(Data shown)

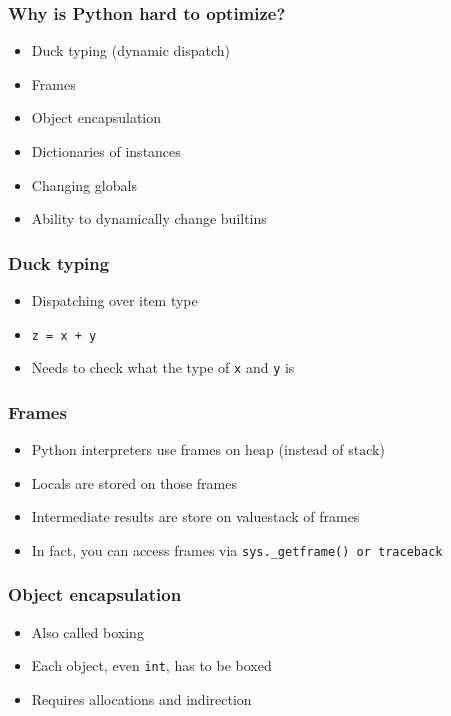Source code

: \documentclass[utf8x]{beamer}
\begin{document}
\begin{frame}
  \frametitle{Why is Python hard to optimize?}
  \begin{itemize}
    \item Duck typing (dynamic dispatch)
    \item Frames
    \item Object encapsulation
    \item Dictionaries of instances
    \item Changing globals
    \item Ability to dynamically change builtins
  \end{itemize}
\end{frame}

\begin{frame}
  \frametitle{Duck typing}
  \begin{itemize}
    \item Dispatching over item type
    \item {\tt z = x + y}
    \item Needs to check what the type of {\tt x} and {\tt y} is
  \end{itemize}
\end{frame}

\begin{frame}
  \frametitle{Frames}
  \begin{itemize}
    \item Python interpreters use frames on heap (instead of stack)
    \item Locals are stored on those frames
    \item Intermediate results are store on valuestack of frames
    \item In fact, you can access frames via {\tt sys.\_getframe() or
      traceback}
  \end{itemize}
\end{frame}

\begin{frame}
  \frametitle{Object encapsulation}
  \begin{itemize}
    \item Also called boxing
    \item Each object, even {\tt int}, has to be boxed
    \item Requires allocations and indirection
  \end{itemize}
\end{frame}
\end{document}

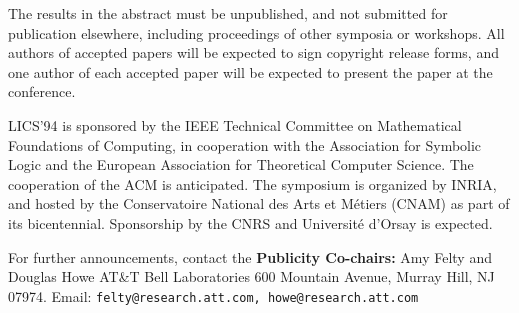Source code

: \begin{minipage}[t]{4.5in}
The results in the abstract must be unpublished, and not submitted
for publication elsewhere, including proceedings of other symposia or
workshops.  All authors of accepted papers will be expected to sign
copyright release forms, and one author of each accepted paper will be
expected to present the paper at the conference.

LICS'94 is sponsored by the IEEE Technical Committee on
Mathematical Foundations of Computing, in cooperation with the
Association for Symbolic Logic and the European Association for
Theoretical Computer Science.  The cooperation of the ACM is anticipated.
The symposium is organized by INRIA, and hosted by 
the Conservatoire National des Arts et M\'etiers (CNAM) as part of 
its bicentennial.
Sponsorship by the CNRS and Universit\'e d'Orsay is expected.

For further announcements, contact the
{\bf Publicity Co-chairs:}
Amy Felty and Douglas Howe
AT\&T Bell Laboratories
600 Mountain Avenue,
Murray Hill, NJ 07974.
Email: {\tt felty@research.att.com, howe@research.att.com}
\end{minipage}

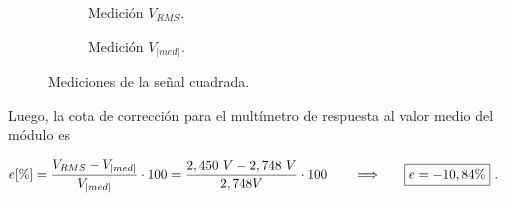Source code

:       \begin{figure}[H]
        \centering
        \begin{subfigure}[ht]{0.48\textwidth}
          \caption{Medición $V_{RMS}$.}
          \label{fig:MedicionVrmsCuadrada}
        \end{subfigure}
        \hfill 
        \begin{subfigure}[ht]{0.48\textwidth}
          \caption{Medición $V_{|med|}$.}
          \label{fig:MedicionVmedCuadrada}
        \end{subfigure}
        \caption{Mediciones de la señal cuadrada.}
         \label{fig:MedicionSeñalCuadrada}
      \end{figure}


      Luego, la cota de corrección para el multímetro de respuesta al valor medio del módulo es

      \begin{align*}
        e [\%] = \dfrac{V_{RMS} - V_{|med|}}{V_{|med|}} \cdot 100
               = \dfrac{2,450~V - 2,748~V}{2,748V} \cdot 100
               \hspace{20pt} \Longrightarrow \hspace{20pt} \Aboxed{e = -10,84\%}~.
      \end{align*}


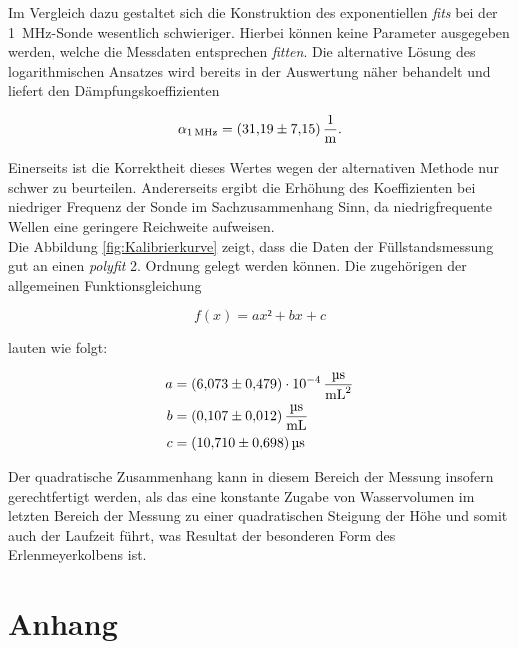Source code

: \noindent Im Vergleich dazu gestaltet sich die Konstruktion des exponentiellen \emph{fits} bei der \qty{1}{\mega\hertz}-Sonde wesentlich 
schwieriger. Hierbei können keine Parameter ausgegeben werden, welche die Messdaten entsprechen \emph{fitten}. Die alternative Lösung des 
logarithmischen Ansatzes wird bereits in der Auswertung näher behandelt und liefert den Dämpfungskoeffizienten

\begin{align*}
    \alpha_{\qty{1}{\mega\hertz}} = \qty{31.19\pm7.15}{\per\meter}.
\end{align*}

\noindent Einerseits ist die Korrektheit dieses Wertes wegen der alternativen Methode nur schwer zu beurteilen. Andererseits 
ergibt die Erhöhung des Koeffizienten bei niedriger Frequenz der Sonde im Sachzusammenhang Sinn, da niedrigfrequente Wellen 
eine geringere Reichweite aufweisen.\\

\noindent Die Abbildung \ref{fig:Kalibrierkurve} zeigt, dass die Daten der Füllstandsmessung gut an einen \emph{polyfit} 2.
Ordnung gelegt werden können. Die zugehörigen der allgemeinen Funktionsgleichung

\begin{equation*}
    f(x) = ax² + bx + c
\end{equation*}

\noindent lauten wie folgt:

\begin{align*}
    a &= \qty{6.073\pm0.479e-4}{\micro\second\per\milli\liter\squared}\\  
    b &= \qty{0.107\pm0.012}{\micro\second\per\milli\liter}\\
    c &= \qty{10.71\pm0.698}{\micro\second }
\end{align*}

\noindent Der quadratische Zusammenhang kann in diesem Bereich der Messung insofern gerechtfertigt werden, als das eine konstante 
Zugabe von Wasservolumen im letzten Bereich der Messung zu einer quadratischen Steigung der Höhe und somit auch der Laufzeit 
führt, was Resultat der besonderen Form des Erlenmeyerkolbens ist. 

\section{Anhang}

(End Data shown)

The lines to return are those holding the string "dfrac" anywhere in the listing above.

        e [\%] = \dfrac{V_{RMS} - V_{|med|}}{V_{|med|}} \cdot 100
               = \dfrac{2,450~V - 2,748~V}{2,748V} \cdot 100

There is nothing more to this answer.